In early 1991 Hutchins gave birth to her second child, Richard. Around this time, appellant and Hutchins moved into a mobile home in Wise County. Appellant found work and provided some money for the children and Hutchins, to whom he referred as his “old lady.” Appellant disciplined Hutchins’ daughter and generally treated her children as his own — although at trial appellant denied ever “accepting responsibility” for the children.

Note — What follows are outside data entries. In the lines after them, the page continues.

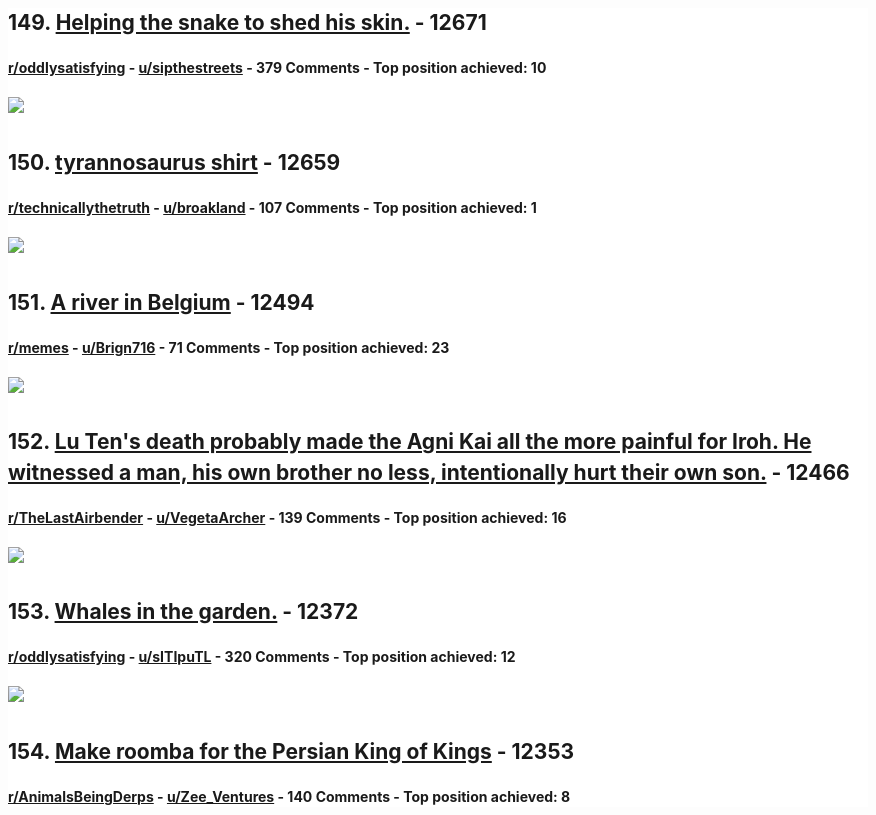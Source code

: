 ## 149. [Helping the snake to shed his skin.](http://reddit.com/r/oddlysatisfying/comments/ourbjp/helping_the_snake_to_shed_his_skin/) - 12671
#### [r/oddlysatisfying](http://reddit.com/r/oddlysatisfying) - [u/sipthestreets](http://reddit.com/u/sipthestreets) - 379 Comments - Top position achieved: 10

<a href="https://v.redd.it/06yufs8heee71"><img src="https://b.thumbs.redditmedia.com/z44sMBUrD4GFa1B20HTn6eGeAPwiAjQISjygfzlH7Gg.jpg"></img></a>

## 150. [tyrannosaurus shirt](http://reddit.com/r/technicallythetruth/comments/oux52j/tyrannosaurus_shirt/) - 12659
#### [r/technicallythetruth](http://reddit.com/r/technicallythetruth) - [u/broakland](http://reddit.com/u/broakland) - 107 Comments - Top position achieved: 1

<a href="https://i.redd.it/sq7ehx0hyfe71.jpg"><img src="https://b.thumbs.redditmedia.com/dSSN2aAe6ju33i-oWai0BuxAkHfxmUAu1mEqpXNdbAg.jpg"></img></a>

## 151. [A river in Belgium](http://reddit.com/r/memes/comments/oug1x1/a_river_in_belgium/) - 12494
#### [r/memes](http://reddit.com/r/memes) - [u/Brign716](http://reddit.com/u/Brign716) - 71 Comments - Top position achieved: 23

<a href="https://i.redd.it/w0gq9ku3zae71.jpg"><img src="https://a.thumbs.redditmedia.com/5blrHbXuODBYvyveG2r7kxV5Rz_H_r56Fc9QeNyU2y0.jpg"></img></a>

## 152. [Lu Ten's death probably made the Agni Kai all the more painful for Iroh. He witnessed a man, his own brother no less, intentionally hurt their own son.](http://reddit.com/r/TheLastAirbender/comments/oucdn2/lu_tens_death_probably_made_the_agni_kai_all_the/) - 12466
#### [r/TheLastAirbender](http://reddit.com/r/TheLastAirbender) - [u/VegetaArcher](http://reddit.com/u/VegetaArcher) - 139 Comments - Top position achieved: 16

<a href="https://i.redd.it/tev362ozm9e71.jpg"><img src="https://a.thumbs.redditmedia.com/6tawqzMMtQznQd5aOWKUMbwvEWJJ724Pnf51wIz-un4.jpg"></img></a>

## 153. [Whales in the garden.](http://reddit.com/r/oddlysatisfying/comments/oudwvq/whales_in_the_garden/) - 12372
#### [r/oddlysatisfying](http://reddit.com/r/oddlysatisfying) - [u/sITIpuTL](http://reddit.com/u/sITIpuTL) - 320 Comments - Top position achieved: 12

<a href="https://v.redd.it/4rmsstny4ae71"><img src="https://b.thumbs.redditmedia.com/fHKiJCDx0-_EDElpiDaQXpcyIoKw4B4fXer8ds5fdEQ.jpg"></img></a>

## 154. [Make roomba for the Persian King of Kings](http://reddit.com/r/AnimalsBeingDerps/comments/ouwil0/make_roomba_for_the_persian_king_of_kings/) - 12353
#### [r/AnimalsBeingDerps](http://reddit.com/r/AnimalsBeingDerps) - [u/Zee_Ventures](http://reddit.com/u/Zee_Ventures) - 140 Comments - Top position achieved: 8
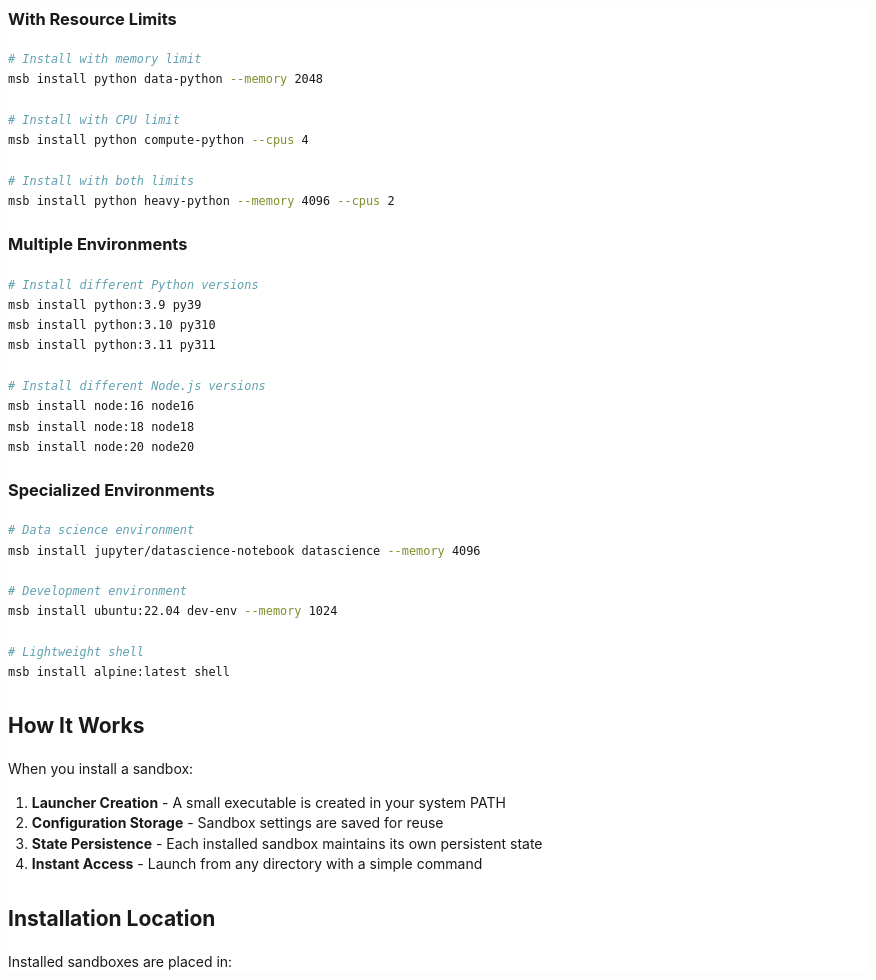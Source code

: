 ### With Resource Limits

```bash
# Install with memory limit
msb install python data-python --memory 2048

# Install with CPU limit
msb install python compute-python --cpus 4

# Install with both limits
msb install python heavy-python --memory 4096 --cpus 2
```

### Multiple Environments

```bash
# Install different Python versions
msb install python:3.9 py39
msb install python:3.10 py310
msb install python:3.11 py311

# Install different Node.js versions
msb install node:16 node16
msb install node:18 node18
msb install node:20 node20
```

### Specialized Environments

```bash
# Data science environment
msb install jupyter/datascience-notebook datascience --memory 4096

# Development environment
msb install ubuntu:22.04 dev-env --memory 1024

# Lightweight shell
msb install alpine:latest shell
```

## How It Works

When you install a sandbox:

1. **Launcher Creation** - A small executable is created in your system PATH
2. **Configuration Storage** - Sandbox settings are saved for reuse
3. **State Persistence** - Each installed sandbox maintains its own persistent state
4. **Instant Access** - Launch from any directory with a simple command

## Installation Location

Installed sandboxes are placed in:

In March 1991, appellant observed three instances in which Hutchins handled seven-week-old Richard in a seriously improper manner. As the court of appeals explained:

On one occasion Hutchins picked the baby up from the sofa by the shirt and dropped it back down to keep it quiet. On another occasion the baby was lying on the sofa and would not take its bottle and Hutchins grabbed it by the shirt collar and tossed it against the corner of the sofa, three different times. On the occasion preceding the one causing [injury], the baby was crying and Hutchins picked it up and let it drop four feet to the blanket below.

Hawkins v. State, 855 S.W.2d 881, fn. 2 (Tex.App.—Fort Worth 1993). Despite witnessing these three occurrences, appellant took no steps to ensure the baby’s safety. And, on April 5, 1991, Hutchins, again in appellant's presence, swung the baby by his feet and struck his head against the arm of a sofa, causing permanent injury to his brain. It was this incident that led to appellant’s indictment.

It is plain to me that § 22.04(b)(2) was designed specifically to cover situations such as these. Live-in partners of abusive adults can no longer sit idly while defenseless children — or adults — are abused and injured. Those who do violate our law and deserve our condemnation and scorn.

. In 1991 the Legislature amended § 22.04 in a manner not relevant to this discussion.